1.5 OT Network & Cybersecurity Baseline

A flat network is a suicide pact. If a receptionist's laptop opens a phishing email, your PLCs must not shut down. The goal of OT Cybersecurity is not "IT Compliance"; it is Production Survivability. We segment the network to contain the blast radius of inevitable breaches.

Minimum Viable Architecture (VLAN Zones)

Adhere to a strict segmentation model (modified Purdue Model). Isolate systems based on function, not location.

Level 4: Enterprise VLAN (Business/ERP)

• Risk Profile: High (Email, Web, Phishing).
• Connectivity: Internet Access Allowed.

Level 3.5: Industrial DMZ (The Airlock)

• Risk Profile: Medium (Proxy services, Gateways).
• Connectivity: The only bridge between Enterprise and Plant.

Level 3: Operations VLAN (MES/Scada Servers)

• Risk Profile: Low.
• Connectivity: No Internet. Talk only to DMZ and Level 2.

Level 0-2: Control VLAN (PLCs, HMIs, Robots)

• Risk Profile: Critical.
• Connectivity: Strictly Local. Block Default Gateway.

Segmentation Logic

• If Source is Level 4 (Enterprise) AND Destination is Level 0-2 (PLC) → Drop Packet immediately. (Physics Rule: The ERP finance module has no business talking to a servo motor).
• If MES needs data from ERP → Push/Pull via DMZ Proxy. Never route directly.

DMZ Placement & Rules

The DMZ is not a router; it is a termination point. Traffic must not "pass through" the DMZ; it must break the session.

• Placement: Physically or logically between the IT Firewall and the OT Firewall.
• Rule: No common protocols (SMB/RPC) allowed to cross the DMZ.
• Mechanism: Use a "Protocol Break".
  • Bad: Routing database traffic (port 1433) from L4 to L3.
  • Good: L3 pushes JSON to a Message Broker in DMZ; L4 subscribes to Broker.

Pro-Tip: If a vendor claims their software "needs" a flat network or direct internet access to the PLC, they are selling you a liability. Isolate that machine in a "Dirty VLAN" and firewall it to death.

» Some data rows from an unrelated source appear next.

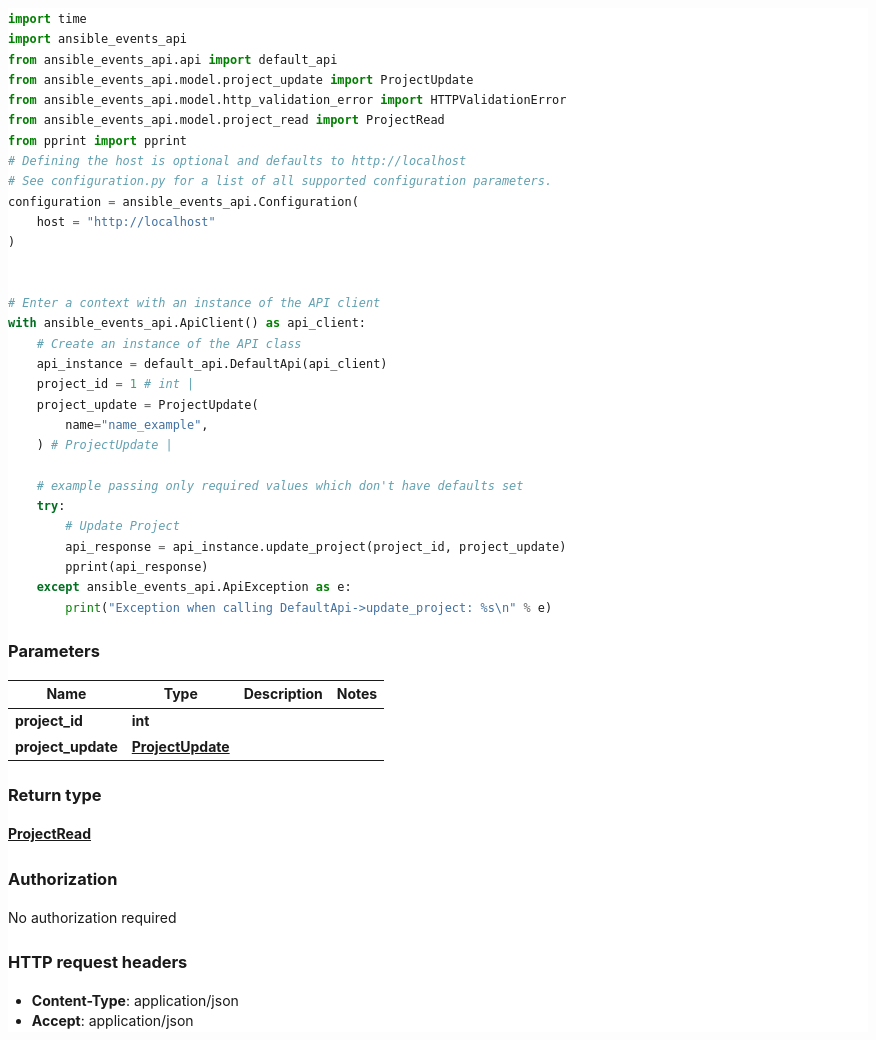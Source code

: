 
```python
import time
import ansible_events_api
from ansible_events_api.api import default_api
from ansible_events_api.model.project_update import ProjectUpdate
from ansible_events_api.model.http_validation_error import HTTPValidationError
from ansible_events_api.model.project_read import ProjectRead
from pprint import pprint
# Defining the host is optional and defaults to http://localhost
# See configuration.py for a list of all supported configuration parameters.
configuration = ansible_events_api.Configuration(
    host = "http://localhost"
)


# Enter a context with an instance of the API client
with ansible_events_api.ApiClient() as api_client:
    # Create an instance of the API class
    api_instance = default_api.DefaultApi(api_client)
    project_id = 1 # int |
    project_update = ProjectUpdate(
        name="name_example",
    ) # ProjectUpdate |

    # example passing only required values which don't have defaults set
    try:
        # Update Project
        api_response = api_instance.update_project(project_id, project_update)
        pprint(api_response)
    except ansible_events_api.ApiException as e:
        print("Exception when calling DefaultApi->update_project: %s\n" % e)
```


### Parameters

Name | Type | Description  | Notes
------------- | ------------- | ------------- | -------------
 **project_id** | **int**|  |
 **project_update** | [**ProjectUpdate**](ProjectUpdate.md)|  |

### Return type

[**ProjectRead**](ProjectRead.md)

### Authorization

No authorization required

### HTTP request headers

 - **Content-Type**: application/json
 - **Accept**: application/json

Jump Host & Vendor Access Policy

Remote access is the primary vector for ransomware. Eliminate "Shadow IT" tools like TeamViewer or AnyDesk immediately.

The Jump Host (Bastion)

• Location: Resides in the DMZ.
• Access: RDP/SSH only.
• Control: Multi-Factor Authentication (MFA) is Non-Negotiable.
• Data Hygiene: Block Clipboard and File Transfer. If code must move, scan it in a separate "Decontamination Station" first.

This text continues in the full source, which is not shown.